Source records:
-- -- --

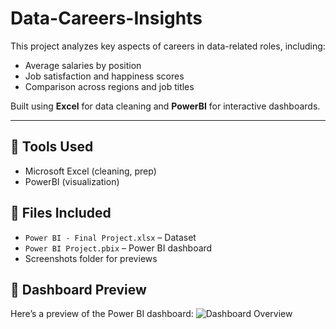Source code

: # Data-Careers-Insights

This project analyzes key aspects of careers in data-related roles, including:

- Average salaries by position
- Job satisfaction and happiness scores
- Comparison across regions and job titles

Built using **Excel** for data cleaning and **PowerBI** for interactive dashboards.

---

## 🚀 Tools Used
- Microsoft Excel (cleaning, prep)
- PowerBI (visualization)

## 📂 Files Included
- `Power BI - Final Project.xlsx` – Dataset
- `Power BI Project.pbix` – Power BI dashboard
- Screenshots folder for previews

## 📸 Dashboard Preview
Here’s a preview of the Power BI dashboard:
![Dashboard Overview](screenshots/overview.png)

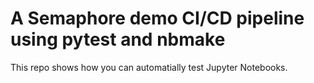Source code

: # A Semaphore demo CI/CD pipeline using pytest and nbmake

This repo shows how you can automatially test Jupyter Notebooks.
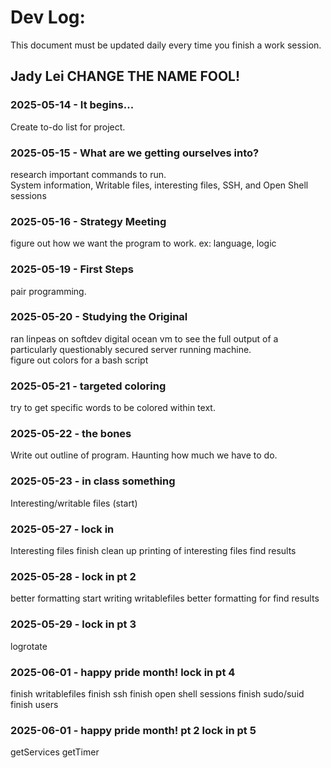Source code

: # Dev Log:

This document must be updated daily every time you finish a work session.

## Jady Lei CHANGE THE NAME FOOL!

### 2025-05-14 - It begins...
Create to-do list for project.

### 2025-05-15 - What are we getting ourselves into?
research important commands to run.  
System information, Writable files, interesting files, SSH, and Open Shell sessions

### 2025-05-16 - Strategy Meeting
figure out how we want the program to work. ex: language, logic

### 2025-05-19 - First Steps
pair programming.

### 2025-05-20 - Studying the Original
ran linpeas on softdev digital ocean vm to see the full output of a particularly questionably secured server running machine.  
figure out colors for a bash script

### 2025-05-21 - targeted coloring
try to get specific words to be colored within text.

### 2025-05-22 - the bones
Write out outline of program. Haunting how much we have to do.

### 2025-05-23 - in class something
Interesting/writable files (start)

### 2025-05-27 - lock in
Interesting files finish
clean up printing of interesting files find results

### 2025-05-28 - lock in pt 2
better formatting
start writing writablefiles
better formatting for find results

### 2025-05-29 - lock in pt 3
logrotate

### 2025-06-01 - happy pride month! lock in pt 4
finish writablefiles
finish ssh
finish open shell sessions
finish sudo/suid
finish users

### 2025-06-01 - happy pride month! pt 2 lock in pt 5
getServices
getTimer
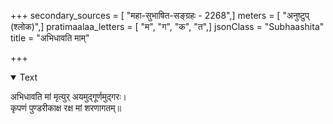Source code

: +++
secondary_sources = [ "महा-सुभाषित-सङ्ग्रहः - 2268",]
meters = [ "अनुष्टुप् (श्लोक)",]
pratimaalaa_letters = [ "म", "ग", "क", "त",]
jsonClass = "Subhaashita"
title = "अभिधावति माम्"

+++

<details open><summary>Text</summary>

अभिधावति मां मृत्युर् अयमुद्गूर्णमुद्गरः।  
कृपणं पुण्डरीकाक्ष रक्ष मां शरणागतम्॥
</details>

-- -- --

When copying the data above, repeat every word exactly and drop the pictures.

**TASK SOLUTION:**
Source code

: # Data-Careers-Insights

This project analyzes key aspects of careers in data-related roles, including:

- Average salaries by position
- Job satisfaction and happiness scores
- Comparison across regions and job titles

Built using **Excel** for data cleaning and **PowerBI** for interactive dashboards.

---

## 🚀 Tools Used
- Microsoft Excel (cleaning, prep)
- PowerBI (visualization)

## 📂 Files Included
- `Power BI - Final Project.xlsx` – Dataset
- `Power BI Project.pbix` – Power BI dashboard
- Screenshots folder for previews

## 📸 Dashboard Preview
Here’s a preview of the Power BI dashboard:
![Dashboard Overview](screenshots/overview.png)

Source code

: # A Semaphore demo CI/CD pipeline using pytest and nbmake

This repo shows how you can automatially test Jupyter Notebooks.
Source code

: # Dev Log:

This document must be updated daily every time you finish a work session.

## Jady Lei CHANGE THE NAME FOOL!

### 2025-05-14 - It begins...
Create to-do list for project.

### 2025-05-15 - What are we getting ourselves into?
research important commands to run.  
System information, Writable files, interesting files, SSH, and Open Shell sessions

### 2025-05-16 - Strategy Meeting
figure out how we want the program to work. ex: language, logic

### 2025-05-19 - First Steps
pair programming.

### 2025-05-20 - Studying the Original
ran linpeas on softdev digital ocean vm to see the full output of a particularly questionably secured server running machine.  
figure out colors for a bash script

### 2025-05-21 - targeted coloring
try to get specific words to be colored within text.

### 2025-05-22 - the bones
Write out outline of program. Haunting how much we have to do.

### 2025-05-23 - in class something
Interesting/writable files (start)

### 2025-05-27 - lock in
Interesting files finish
clean up printing of interesting files find results

### 2025-05-28 - lock in pt 2
better formatting
start writing writablefiles
better formatting for find results

### 2025-05-29 - lock in pt 3
logrotate

### 2025-06-01 - happy pride month! lock in pt 4
finish writablefiles
finish ssh
finish open shell sessions
finish sudo/suid
finish users

### 2025-06-01 - happy pride month! pt 2 lock in pt 5
getServices
getTimer
Source code

: +++
secondary_sources = [ "महा-सुभाषित-सङ्ग्रहः - 2268",]
meters = [ "अनुष्टुप् (श्लोक)",]
pratimaalaa_letters = [ "म", "ग", "क", "त",]
jsonClass = "Subhaashita"
title = "अभिधावति माम्"

+++

<details open><summary>Text</summary>

अभिधावति मां मृत्युर् अयमुद्गूर्णमुद्गरः।  
कृपणं पुण्डरीकाक्ष रक्ष मां शरणागतम्॥
</details>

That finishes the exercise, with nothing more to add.